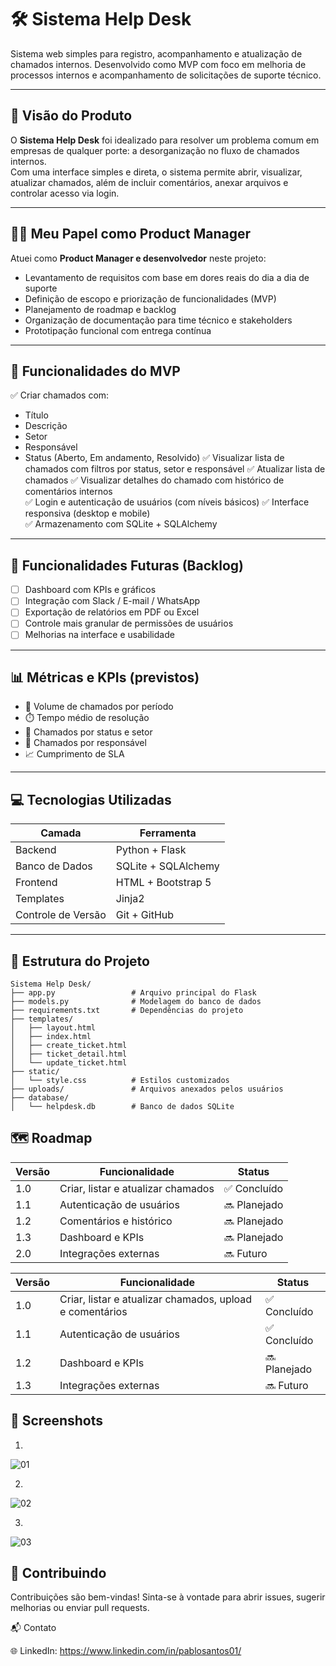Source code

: # 🛠️ Sistema Help Desk

Sistema web simples para registro, acompanhamento e atualização de chamados internos. Desenvolvido como MVP com foco em melhoria de processos internos e acompanhamento de solicitações de suporte técnico.

---

## 🎯 Visão do Produto

O **Sistema Help Desk** foi idealizado para resolver um problema comum em empresas de qualquer porte: a desorganização no fluxo de chamados internos.  
Com uma interface simples e direta, o sistema permite abrir, visualizar, atualizar chamados, além de incluir comentários, anexar arquivos e controlar acesso via login.

---

## 👨‍💻 Meu Papel como Product Manager

Atuei como **Product Manager e desenvolvedor** neste projeto:

- Levantamento de requisitos com base em dores reais do dia a dia de suporte
- Definição de escopo e priorização de funcionalidades (MVP)
- Planejamento de roadmap e backlog
- Organização de documentação para time técnico e stakeholders
- Prototipação funcional com entrega contínua

---

## 🧩 Funcionalidades do MVP

✅ Criar chamados com:
- Título  
- Descrição  
- Setor  
- Responsável  
- Status (Aberto, Em andamento, Resolvido)
✅ Visualizar lista de chamados com filtros por status, setor e responsável
✅ Atualizar lista de chamados
✅ Visualizar detalhes do chamado com histórico de comentários internos  
✅ Login e autenticação de usuários (com níveis básicos)
✅ Interface responsiva (desktop e mobile)  
✅ Armazenamento com SQLite + SQLAlchemy  

---

## 🔮 Funcionalidades Futuras (Backlog)

- [ ] Dashboard com KPIs e gráficos 
- [ ] Integração com Slack / E-mail / WhatsApp
- [ ] Exportação de relatórios em PDF ou Excel
- [ ] Controle mais granular de permissões de usuários
- [ ] Melhorias na interface e usabilidade  

---

## 📊 Métricas e KPIs (previstos)

- 📌 Volume de chamados por período  
- ⏱️ Tempo médio de resolução  
- 📁 Chamados por status e setor  
- 👤 Chamados por responsável  
- 📈 Cumprimento de SLA

---

## 💻 Tecnologias Utilizadas

| Camada       | Ferramenta            |
|--------------|-----------------------|
| Backend      | Python + Flask        |
| Banco de Dados | SQLite + SQLAlchemy |
| Frontend     | HTML + Bootstrap 5    |
| Templates    | Jinja2                |
| Controle de Versão | Git + GitHub    |

---

## 📁 Estrutura do Projeto

```plaintext
Sistema Help Desk/
├── app.py                 # Arquivo principal do Flask
├── models.py              # Modelagem do banco de dados
├── requirements.txt       # Dependências do projeto
├── templates/
│   ├── layout.html
│   ├── index.html
│   ├── create_ticket.html
│   ├── ticket_detail.html
│   └── update_ticket.html
├── static/
│   └── style.css          # Estilos customizados
├── uploads/               # Arquivos anexados pelos usuários
├── database/
│   └── helpdesk.db        # Banco de dados SQLite
```


## 🗺️ Roadmap

| Versão | Funcionalidade                     | Status       |
| ------ | ---------------------------------- | ------------ |
| 1.0    | Criar, listar e atualizar chamados | ✅ Concluído  |
| 1.1    | Autenticação de usuários           | 🔜 Planejado |
| 1.2    | Comentários e histórico            | 🔜 Planejado |
| 1.3    | Dashboard e KPIs                   | 🔜 Planejado |
| 2.0    | Integrações externas               | 🔜 Futuro    |

| Versão | Funcionalidade                                           | Status       |
| ------ | -------------------------------------------------------- | ------------ |
| 1.0    | Criar, listar e atualizar chamados, upload e comentários | ✅ Concluído  |
| 1.1    | Autenticação de usuários                                 | ✅ Concluído  |
| 1.2    | Dashboard e KPIs                                         | 🔜 Planejado |
| 1.3    | Integrações externas                                     | 🔜 Futuro    |


## 📸 Screenshots

01.
![01](https://github.com/user-attachments/assets/65d80841-599a-416e-92c8-e9c21f019512)

02.
![02](https://github.com/user-attachments/assets/c34cc90b-ee1f-4baf-8a3c-b9263232ec2b)

03.
![03](https://github.com/user-attachments/assets/18486b8c-99f8-4deb-ac51-231afa9707d0)



## 🤝 Contribuindo

Contribuições são bem-vindas!
Sinta-se à vontade para abrir issues, sugerir melhorias ou enviar pull requests.

📬 Contato

🌐 LinkedIn: https://www.linkedin.com/in/pablosantos01/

§ **Exercise goal**:
With images omitted, retype the data word for word.

§ **Answer to this task**:
Source code

: # 🛠️ Sistema Help Desk

Sistema web simples para registro, acompanhamento e atualização de chamados internos. Desenvolvido como MVP com foco em melhoria de processos internos e acompanhamento de solicitações de suporte técnico.

---

## 🎯 Visão do Produto

O **Sistema Help Desk** foi idealizado para resolver um problema comum em empresas de qualquer porte: a desorganização no fluxo de chamados internos.  
Com uma interface simples e direta, o sistema permite abrir, visualizar, atualizar chamados, além de incluir comentários, anexar arquivos e controlar acesso via login.

---

## 👨‍💻 Meu Papel como Product Manager

Atuei como **Product Manager e desenvolvedor** neste projeto:

- Levantamento de requisitos com base em dores reais do dia a dia de suporte
- Definição de escopo e priorização de funcionalidades (MVP)
- Planejamento de roadmap e backlog
- Organização de documentação para time técnico e stakeholders
- Prototipação funcional com entrega contínua

---

## 🧩 Funcionalidades do MVP

✅ Criar chamados com:
- Título  
- Descrição  
- Setor  
- Responsável  
- Status (Aberto, Em andamento, Resolvido)
✅ Visualizar lista de chamados com filtros por status, setor e responsável
✅ Atualizar lista de chamados
✅ Visualizar detalhes do chamado com histórico de comentários internos  
✅ Login e autenticação de usuários (com níveis básicos)
✅ Interface responsiva (desktop e mobile)  
✅ Armazenamento com SQLite + SQLAlchemy  

---

## 🔮 Funcionalidades Futuras (Backlog)

- [ ] Dashboard com KPIs e gráficos 
- [ ] Integração com Slack / E-mail / WhatsApp
- [ ] Exportação de relatórios em PDF ou Excel
- [ ] Controle mais granular de permissões de usuários
- [ ] Melhorias na interface e usabilidade  

---

## 📊 Métricas e KPIs (previstos)

- 📌 Volume de chamados por período  
- ⏱️ Tempo médio de resolução  
- 📁 Chamados por status e setor  
- 👤 Chamados por responsável  
- 📈 Cumprimento de SLA

---

## 💻 Tecnologias Utilizadas

| Camada       | Ferramenta            |
|--------------|-----------------------|
| Backend      | Python + Flask        |
| Banco de Dados | SQLite + SQLAlchemy |
| Frontend     | HTML + Bootstrap 5    |
| Templates    | Jinja2                |
| Controle de Versão | Git + GitHub    |

---

## 📁 Estrutura do Projeto

```plaintext
Sistema Help Desk/
├── app.py                 # Arquivo principal do Flask
├── models.py              # Modelagem do banco de dados
├── requirements.txt       # Dependências do projeto
├── templates/
│   ├── layout.html
│   ├── index.html
│   ├── create_ticket.html
│   ├── ticket_detail.html
│   └── update_ticket.html
├── static/
│   └── style.css          # Estilos customizados
├── uploads/               # Arquivos anexados pelos usuários
├── database/
│   └── helpdesk.db        # Banco de dados SQLite
```


## 🗺️ Roadmap

| Versão | Funcionalidade                     | Status       |
| ------ | ---------------------------------- | ------------ |
| 1.0    | Criar, listar e atualizar chamados | ✅ Concluído  |
| 1.1    | Autenticação de usuários           | 🔜 Planejado |
| 1.2    | Comentários e histórico            | 🔜 Planejado |
| 1.3    | Dashboard e KPIs                   | 🔜 Planejado |
| 2.0    | Integrações externas               | 🔜 Futuro    |

| Versão | Funcionalidade                                           | Status       |
| ------ | -------------------------------------------------------- | ------------ |
| 1.0    | Criar, listar e atualizar chamados, upload e comentários | ✅ Concluído  |
| 1.1    | Autenticação de usuários                                 | ✅ Concluído  |
| 1.2    | Dashboard e KPIs                                         | 🔜 Planejado |
| 1.3    | Integrações externas                                     | 🔜 Futuro    |


## 📸 Screenshots

01.
![01](https://github.com/user-attachments/assets/65d80841-599a-416e-92c8-e9c21f019512)

02.
![02](https://github.com/user-attachments/assets/c34cc90b-ee1f-4baf-8a3c-b9263232ec2b)

03.
![03](https://github.com/user-attachments/assets/18486b8c-99f8-4deb-ac51-231afa9707d0)



## 🤝 Contribuindo

Contribuições são bem-vindas!
Sinta-se à vontade para abrir issues, sugerir melhorias ou enviar pull requests.

📬 Contato

🌐 LinkedIn: https://www.linkedin.com/in/pablosantos01/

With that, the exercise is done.